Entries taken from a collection
——————

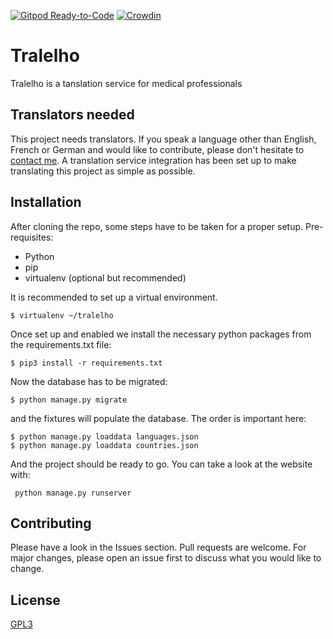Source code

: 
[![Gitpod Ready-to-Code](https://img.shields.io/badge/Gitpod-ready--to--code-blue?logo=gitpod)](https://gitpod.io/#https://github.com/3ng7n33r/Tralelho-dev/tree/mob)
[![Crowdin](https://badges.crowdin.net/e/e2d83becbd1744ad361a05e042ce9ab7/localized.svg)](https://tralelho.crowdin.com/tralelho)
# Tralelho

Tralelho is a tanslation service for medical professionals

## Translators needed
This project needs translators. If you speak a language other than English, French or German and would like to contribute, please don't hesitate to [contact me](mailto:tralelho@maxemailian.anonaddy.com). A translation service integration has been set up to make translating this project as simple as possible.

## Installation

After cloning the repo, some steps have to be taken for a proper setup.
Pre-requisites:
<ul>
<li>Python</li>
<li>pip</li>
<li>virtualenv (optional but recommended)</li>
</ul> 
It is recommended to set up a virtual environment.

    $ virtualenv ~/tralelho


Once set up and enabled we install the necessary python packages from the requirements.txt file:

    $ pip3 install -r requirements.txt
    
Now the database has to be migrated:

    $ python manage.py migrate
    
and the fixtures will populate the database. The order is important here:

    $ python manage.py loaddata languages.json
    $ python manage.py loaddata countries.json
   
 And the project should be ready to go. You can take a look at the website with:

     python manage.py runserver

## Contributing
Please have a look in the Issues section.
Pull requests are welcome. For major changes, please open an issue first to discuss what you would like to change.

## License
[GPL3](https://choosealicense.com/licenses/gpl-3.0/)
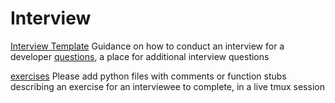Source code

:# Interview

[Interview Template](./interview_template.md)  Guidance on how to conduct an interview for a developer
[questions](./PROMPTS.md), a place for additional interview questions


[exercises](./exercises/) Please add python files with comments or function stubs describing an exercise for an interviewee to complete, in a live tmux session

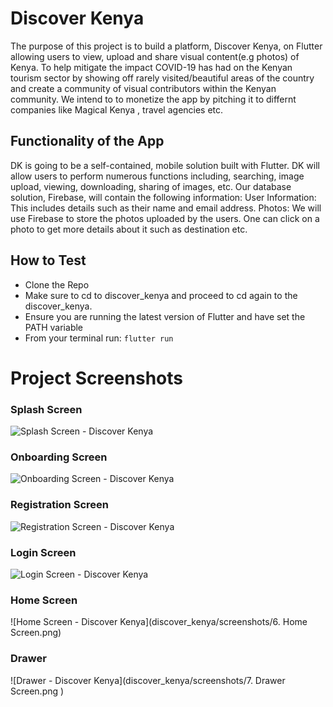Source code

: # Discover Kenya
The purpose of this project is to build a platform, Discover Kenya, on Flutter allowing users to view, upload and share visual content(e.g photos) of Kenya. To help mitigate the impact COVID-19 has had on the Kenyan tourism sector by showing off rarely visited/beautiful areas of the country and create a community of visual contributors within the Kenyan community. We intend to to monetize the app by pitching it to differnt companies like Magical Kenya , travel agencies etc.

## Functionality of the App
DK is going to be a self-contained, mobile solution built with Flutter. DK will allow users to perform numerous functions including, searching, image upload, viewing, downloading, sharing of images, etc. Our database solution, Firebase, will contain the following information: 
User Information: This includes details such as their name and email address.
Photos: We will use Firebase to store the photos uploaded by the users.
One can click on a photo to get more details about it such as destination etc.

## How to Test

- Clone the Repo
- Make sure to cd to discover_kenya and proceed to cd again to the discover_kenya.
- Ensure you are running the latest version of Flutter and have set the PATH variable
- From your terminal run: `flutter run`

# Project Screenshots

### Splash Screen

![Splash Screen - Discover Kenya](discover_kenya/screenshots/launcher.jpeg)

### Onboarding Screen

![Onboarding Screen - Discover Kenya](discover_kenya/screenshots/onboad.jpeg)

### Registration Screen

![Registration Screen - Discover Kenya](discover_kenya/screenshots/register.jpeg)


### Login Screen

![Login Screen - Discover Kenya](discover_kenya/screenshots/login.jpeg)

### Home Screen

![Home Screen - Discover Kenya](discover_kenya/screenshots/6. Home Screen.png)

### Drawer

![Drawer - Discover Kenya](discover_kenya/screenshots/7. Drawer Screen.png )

——————

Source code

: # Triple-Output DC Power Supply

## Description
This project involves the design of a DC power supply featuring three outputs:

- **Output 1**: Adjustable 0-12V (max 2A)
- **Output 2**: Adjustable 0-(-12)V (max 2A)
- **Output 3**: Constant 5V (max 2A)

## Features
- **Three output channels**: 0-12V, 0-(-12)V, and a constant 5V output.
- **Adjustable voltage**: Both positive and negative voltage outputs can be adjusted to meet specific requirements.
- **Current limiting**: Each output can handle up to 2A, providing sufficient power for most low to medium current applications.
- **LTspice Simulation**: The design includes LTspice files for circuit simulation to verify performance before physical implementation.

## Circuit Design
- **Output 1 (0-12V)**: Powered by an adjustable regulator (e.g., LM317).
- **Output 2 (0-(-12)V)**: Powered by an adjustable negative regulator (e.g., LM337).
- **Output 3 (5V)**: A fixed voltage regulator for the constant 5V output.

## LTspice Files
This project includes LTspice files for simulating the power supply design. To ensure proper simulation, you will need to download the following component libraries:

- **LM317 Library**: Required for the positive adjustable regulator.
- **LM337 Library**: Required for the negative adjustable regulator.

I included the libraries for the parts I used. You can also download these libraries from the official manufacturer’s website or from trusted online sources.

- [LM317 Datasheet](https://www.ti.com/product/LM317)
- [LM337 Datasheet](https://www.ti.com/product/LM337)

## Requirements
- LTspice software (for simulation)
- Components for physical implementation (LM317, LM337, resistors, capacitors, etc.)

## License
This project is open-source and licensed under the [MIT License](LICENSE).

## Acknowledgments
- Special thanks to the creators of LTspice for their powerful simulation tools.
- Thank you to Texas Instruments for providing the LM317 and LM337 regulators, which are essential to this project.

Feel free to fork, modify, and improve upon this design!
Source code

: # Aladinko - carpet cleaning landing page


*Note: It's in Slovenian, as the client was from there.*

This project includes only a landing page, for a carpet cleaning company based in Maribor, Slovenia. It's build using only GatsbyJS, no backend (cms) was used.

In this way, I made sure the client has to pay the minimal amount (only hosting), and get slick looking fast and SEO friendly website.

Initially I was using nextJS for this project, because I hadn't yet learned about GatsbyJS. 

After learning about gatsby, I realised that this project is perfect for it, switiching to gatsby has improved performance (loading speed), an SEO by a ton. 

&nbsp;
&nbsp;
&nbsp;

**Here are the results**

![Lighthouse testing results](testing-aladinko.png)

——————

## What is required
Take the stretch of lines above from the one containing "Once set up" through the one containing "python manage.py runserver" and repeat it exactly, adding no other line.

## Solution
Once set up and enabled we install the necessary python packages from the requirements.txt file:

    $ pip3 install -r requirements.txt
    
Now the database has to be migrated:

    $ python manage.py migrate
    
and the fixtures will populate the database. The order is important here:

    $ python manage.py loaddata languages.json
    $ python manage.py loaddata countries.json
   
 And the project should be ready to go. You can take a look at the website with:

     python manage.py runserver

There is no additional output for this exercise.